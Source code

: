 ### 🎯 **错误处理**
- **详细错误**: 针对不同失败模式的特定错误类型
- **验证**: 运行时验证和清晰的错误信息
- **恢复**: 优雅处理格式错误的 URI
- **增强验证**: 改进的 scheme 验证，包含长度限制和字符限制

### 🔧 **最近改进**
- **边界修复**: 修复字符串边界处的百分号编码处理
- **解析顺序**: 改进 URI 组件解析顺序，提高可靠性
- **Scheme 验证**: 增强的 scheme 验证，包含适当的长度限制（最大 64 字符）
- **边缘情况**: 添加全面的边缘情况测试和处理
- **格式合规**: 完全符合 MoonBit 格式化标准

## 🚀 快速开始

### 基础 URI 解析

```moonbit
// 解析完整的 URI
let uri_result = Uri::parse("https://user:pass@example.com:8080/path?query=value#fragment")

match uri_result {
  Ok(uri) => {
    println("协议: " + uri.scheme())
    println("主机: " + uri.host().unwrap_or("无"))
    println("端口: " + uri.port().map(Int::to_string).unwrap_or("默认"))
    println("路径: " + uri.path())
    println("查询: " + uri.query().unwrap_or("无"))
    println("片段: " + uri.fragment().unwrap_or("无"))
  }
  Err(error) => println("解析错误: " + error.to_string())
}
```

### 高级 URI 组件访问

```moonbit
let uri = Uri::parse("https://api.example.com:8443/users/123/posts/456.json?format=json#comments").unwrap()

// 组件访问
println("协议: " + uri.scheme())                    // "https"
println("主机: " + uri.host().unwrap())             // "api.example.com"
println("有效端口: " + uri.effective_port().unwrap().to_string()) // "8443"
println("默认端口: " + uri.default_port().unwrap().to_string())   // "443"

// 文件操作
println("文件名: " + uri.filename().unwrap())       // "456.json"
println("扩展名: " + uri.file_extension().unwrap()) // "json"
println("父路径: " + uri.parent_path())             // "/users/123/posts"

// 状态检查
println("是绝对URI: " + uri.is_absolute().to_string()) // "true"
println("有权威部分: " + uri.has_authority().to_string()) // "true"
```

★ ★ ★ ★

WHAT YOU SHOULD DO
Copy out the whole listing, word for word.

YOUR SOLUTION
Source code

: ### 🎯 **错误处理**
- **详细错误**: 针对不同失败模式的特定错误类型
- **验证**: 运行时验证和清晰的错误信息
- **恢复**: 优雅处理格式错误的 URI
- **增强验证**: 改进的 scheme 验证，包含长度限制和字符限制

### 🔧 **最近改进**
- **边界修复**: 修复字符串边界处的百分号编码处理
- **解析顺序**: 改进 URI 组件解析顺序，提高可靠性
- **Scheme 验证**: 增强的 scheme 验证，包含适当的长度限制（最大 64 字符）
- **边缘情况**: 添加全面的边缘情况测试和处理
- **格式合规**: 完全符合 MoonBit 格式化标准

## 🚀 快速开始

### 基础 URI 解析

```moonbit
// 解析完整的 URI
let uri_result = Uri::parse("https://user:pass@example.com:8080/path?query=value#fragment")

match uri_result {
  Ok(uri) => {
    println("协议: " + uri.scheme())
    println("主机: " + uri.host().unwrap_or("无"))
    println("端口: " + uri.port().map(Int::to_string).unwrap_or("默认"))
    println("路径: " + uri.path())
    println("查询: " + uri.query().unwrap_or("无"))
    println("片段: " + uri.fragment().unwrap_or("无"))
  }
  Err(error) => println("解析错误: " + error.to_string())
}
```

### 高级 URI 组件访问

```moonbit
let uri = Uri::parse("https://api.example.com:8443/users/123/posts/456.json?format=json#comments").unwrap()

// 组件访问
println("协议: " + uri.scheme())                    // "https"
println("主机: " + uri.host().unwrap())             // "api.example.com"
println("有效端口: " + uri.effective_port().unwrap().to_string()) // "8443"
println("默认端口: " + uri.default_port().unwrap().to_string())   // "443"

// 文件操作
println("文件名: " + uri.filename().unwrap())       // "456.json"
println("扩展名: " + uri.file_extension().unwrap()) // "json"
println("父路径: " + uri.parent_path())             // "/users/123/posts"

// 状态检查
println("是绝对URI: " + uri.is_absolute().to_string()) // "true"
println("有权威部分: " + uri.has_authority().to_string()) // "true"
```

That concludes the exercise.